It’s taken me 2 years to get here, to the part in my journey that I can confidently say I’m at a ‘new beginning.’ The truth is that with ‘new beginnings,’ there is most often a blurry start, with one year smudging into the other, swinging between ‘endings’ and old narratives, to new beginnings and the possibilities that come with a ‘different way.’
The truth about a new beginning is that to begin, there must first be an end; one that knocks us to our knees, disables us and stops us braving the night. The end is there to defeat us so that we cannot carry on as we were. It offers us no torch to light up the old trodden path we know so well. It leaves us in the dark and it’s here, when we’re feeling lost, hopeless and grief stricken, that we’re faced with a decision. We either stay here, stagnated in this position of helplessness, or we bravely take a step forward and we start walking into the unknown, in a new direction.
New beginnings are not always so clear.
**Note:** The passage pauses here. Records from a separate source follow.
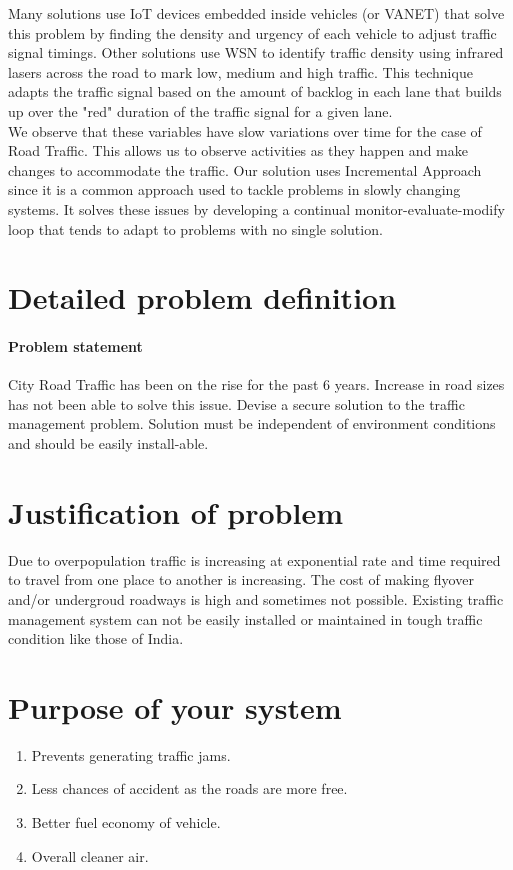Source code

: \documentclass[twoside,a4paper,12pt]{book}
\begin{document}
Many solutions use IoT devices embedded inside vehicles (or VANET) that solve this problem by finding the density and urgency of each vehicle to adjust traffic signal timings. Other solutions use WSN to identify traffic density using infrared lasers across the road to mark low, medium and high traffic. This technique adapts the traffic signal based on the amount of backlog in each lane that builds up over the "red" duration of the traffic signal for a given lane.\\

We observe that these variables have slow variations over time for the case of Road Traffic. This allows us to observe activities as they happen and make changes to accommodate the traffic. Our solution uses Incremental Approach since it is a common approach used to tackle problems in slowly changing systems. It solves these issues by developing a continual monitor-evaluate-modify loop that tends to adapt to problems with no single solution. 





\section{Detailed problem definition}
\paragraph*{Problem statement}
City Road Traffic has been on the rise for the past 6 years. Increase in road sizes has not been able to solve this issue. Devise a secure solution to the traffic management problem. Solution must be independent of environment conditions and should be easily install-able.

\newpage
\section{Justification of problem }
Due to overpopulation traffic is increasing at exponential rate and time required to travel from one place to another is increasing. The cost of making flyover and/or undergroud roadways is high and sometimes not possible. Existing traffic management system can not be easily installed or maintained in tough traffic condition like those of India.
\vspace{0.2\textwidth}
\section{Purpose of your system}
\begin{enumerate}
    \item Prevents generating traffic jams.
    \item Less chances of accident as the roads are more free.
    \item Better fuel economy of vehicle.
    \item Overall cleaner air.
\end{enumerate}
\end{document}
Sometimes, it takes years to begin again; an inch by inch process in a new direction with regular setbacks. But then something happens and it ‘lands’ with a ‘thump,’ enough for you to turn your head and to look back and see how far you have come; to see that where there was once no space for anything else other than the pain or loss you felt, there is now simply space and enough light to mindfully choose your way. In that moment, you know you’ve turned the page and this is a new chapter, a new beginning.
Join me as I continue to walk down this path, exploring it and experiencing it, with all the bumps and burns and the twists and turns that come with starting something.
The beauty about a ‘new beginning’ is simply that there can be one.
Here begins a new chapter and a new theme for the Rosie Goes Blog: New beginnings.